Why? The reasons seem obvious:


  • Reduced access to housing
  • No jobs for life
  • No pension security
  • Student debt
  • Climate change
  • Growing up with austerity
I might also add, better education may play a part, because it always does on this issue.

There are consequences:


  • The older vote will no longer be as right-wing
  • Recruiting able people will be harder for the right
  • The left can think about the long term
You mean you are now saying not all pensioners are racists? :laugh::laugh:
 
You'd have to define what being conservative means, and its opposite, to know whether this is going to be a good thing.

Looking around and remembering the 80s when society as a whole was more conservative [incl labour voting families] I'd say a further move away from this spells a worse future, more breakdown.

There is no future multicultural utopia with open borders, EU membership, and full blossoming money trees which the govt can shake and make everyone happy.

Look at the US they've got a democrat president, head of a very 'progressive' party, notice anything better yet?
 
You'd have to define what being conservative means, and its opposite, to know whether this is going to be a good thing.

Looking around and remembering the 80s when society as a whole was more conservative [incl labour voting families] I'd say a further move away from this spells a worse future, more breakdown.

There is no future multicultural utopia with open borders, EU membership, and full blossoming money trees which the govt can shake and make everyone happy.

Look at the US they've got a democrat president, head of a very 'progressive' party, notice anything better yet?
Is he actually alive though? :confused: Or is he a cadaver operated by electric pulses to simulate human movement and speech?
 
Today's version of 'liberal' and 'progressive' is anything but, and more steeped in shutting down anything not beholden to one's own personal ideals. Whereas those accepting of different viewpoints, lifestyles and ideals, whilst mindful of others' choices used to be called libertarian - a dying breed if ever I saw one!

But as mentioned, society as a whole was more conservative in their values, based largely off religious principles. Now, religion's pretty much had it, and so people veer off into 'self' and what they can get for themselves, over anything.

Yet ultimately it'll take some convincing to tell me that human behaviour isn't by and large rather predictable, no matter how many polls, graphs or surveys you present to me. It's just human nature that on the whole, old(er) people lean on conservative beliefs, part-consolidation, part-having seen it all before, and mostly by seeing that ultimately, conservative beliefs have endured greater than many others when all's said and done!
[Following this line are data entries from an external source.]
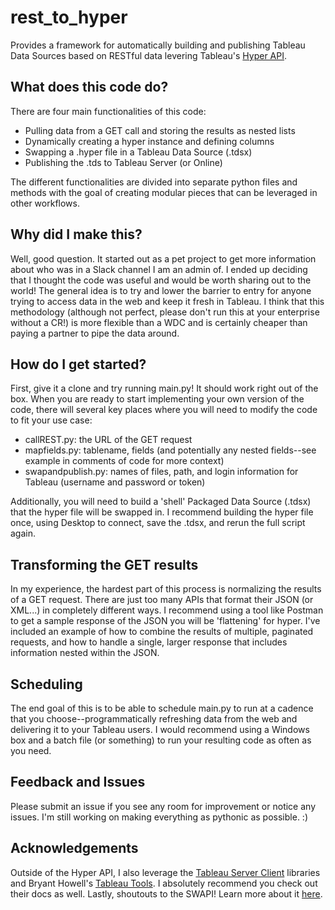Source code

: # rest_to_hyper
Provides a framework for automatically building and publishing Tableau Data Sources based on RESTful data levering Tableau's [Hyper API](https://help.tableau.com/current/api/hyper_api/en-us/index.html).

## What does this code do?
There are four main functionalities of this code:
- Pulling data from a GET call and storing the results as nested lists
- Dynamically creating a hyper instance and defining columns
- Swapping a .hyper file in a Tableau Data Source (.tdsx)
- Publishing the .tds to Tableau Server (or Online)

The different functionalities are divided into separate python files and methods with the goal of creating modular pieces that can be leveraged in other workflows.

## Why did I make this?
Well, good question. It started out as a pet project to get more information about who was in a Slack channel I am an admin of. I ended up deciding that I thought the code was useful and would be worth sharing out to the world! The general idea is to try and lower the barrier to entry for anyone trying to access data in the web and keep it fresh in Tableau. I think that this methodology (although not perfect, please don't run this at your enterprise without a CR!) is more flexible than a WDC and is certainly cheaper than paying a partner to pipe the data around.


## How do I get started?
First, give it a clone and try running main.py! It should work right out of the box. When you are ready to start implementing your own version of the code, there will several key places where you will need to modify the code to fit your use case:
- callREST.py: the URL of the GET request
- mapfields.py: tablename, fields (and potentially any nested fields--see example in comments of code for more context)
- swapandpublish.py: names of files, path, and login information for Tableau (username and password or token)

Additionally, you will need to build a 'shell' Packaged Data Source (.tdsx) that the hyper file will be swapped in. I recommend building the hyper file once, using Desktop to connect, save the .tdsx, and rerun the full script again.


## Transforming the GET results
In my experience, the hardest part of this process is normalizing the results of a GET request. There are just too many APIs that format their JSON (or XML...) in completely different ways. I recommend using a tool like Postman to get a sample response of the JSON you will be 'flattening' for hyper. I've included an example of how to combine the results of multiple, paginated requests, and how to handle a single, larger response that includes information nested within the JSON.

## Scheduling
The end goal of this is to be able to schedule main.py to run at a cadence that you choose--programmatically refreshing data from the web and delivering it to your Tableau users. I would recommend using a Windows box and a batch file (or something) to run your resulting code as often as you need.

## Feedback and Issues
Please submit an issue if you see any room for improvement or notice any issues. I'm still working on making everything as pythonic as possible. :)

## Acknowledgements
Outside of the Hyper API, I also leverage the [Tableau Server Client](https://tableau.github.io/server-client-python/docs/) libraries and Bryant Howell's [Tableau Tools](https://github.com/bryantbhowell/tableau_tools). I absolutely recommend you check out their docs as well. Lastly, shoutouts to the SWAPI! Learn more about it [here](https://swapi.co/).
So no, I don't believe there's a surge towards liberalism by the senior folk (even the racist ones) :laugh:
 
The polls, graphs, surveys, and all the other research that's gone into this makes it very clear that Millenials are ageing differently to the generations before them, they are not becoming more socially conservative as they get older, and they are not tending towards the right wing. (Obviously it's too early to tell in many regards about 'Generation Z', but the indications at this stage are they're going to be a whole extra step towards left/liberal tendencies from Millenials.)

And it's not hard to see why, the old social contract has been stripped away from them, whilst current pensioners (often right wing and Brexity!) keep their triple-locked pension (which is part of the old post-war social contract), Millenials get student debt, insecure employment with few rights, often can't even dream of ever owning their home and instead face a lifetime of getting reamed by private landlords, whilst growing up in a country plagued with austerity. And when they get to pensionable age they almost certainly won't have a decent occupational pension and will have to make do on whatever is left of the state pension by then.
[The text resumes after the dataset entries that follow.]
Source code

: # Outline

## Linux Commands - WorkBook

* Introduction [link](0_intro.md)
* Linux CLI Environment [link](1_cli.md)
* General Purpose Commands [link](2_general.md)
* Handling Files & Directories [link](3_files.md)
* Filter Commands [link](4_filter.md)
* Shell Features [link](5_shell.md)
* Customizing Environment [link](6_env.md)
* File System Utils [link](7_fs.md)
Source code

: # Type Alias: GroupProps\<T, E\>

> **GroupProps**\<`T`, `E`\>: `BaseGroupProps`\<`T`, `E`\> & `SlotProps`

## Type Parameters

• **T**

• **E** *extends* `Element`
All the stuff the current socially conservative (and also often Conservative as in politically) older cohort took for granted throughout their working lives, are being denied the younger generations, is it any wonder they look at the current political system, and particularly the Tories after twelve years of their rule, and decide this shit just isn't working for them?

Moreover, all this clutching of pearls about women with penises and whatnot, believe me, it just isn't even a thing for younger folks, they care far more about the planet burning up in their lifetime and wondering how on earth they'll ever be able to own even the most modest of homes whilst gaining employment that's moderately secure and affords them a half-decent lifestyle.

The Boomer generation, who actually benefited most from the structure and surety of the old post-war social contract (which both Tory and Labour governments broadly signed up to), the contract which easily allowed them to buy houses on average incomes, build up a reasonable amount of wealth (which of course they then want to protect), have now pulled up the ladder behind them and vote for Tory governments that deny the younger generations all the stuff they personally benefited from.

The research on this is pretty clear, and the old assumptions about what happens to folks in terms of their politics and social views as they age are failing. (This is of course, an entirely good thing.)
 
The polls, graphs, surveys, and all the other research that's gone into this makes it very clear that Millenials are ageing differently to the generations before them, they are not becoming more socially conservative as they get older, and they are not tending towards the right wing. (Obviously it's too early to tell in many regards about 'Generation Z', but the indications at this stage are they're going to be a whole extra step towards left/liberal tendencies from Millenials.)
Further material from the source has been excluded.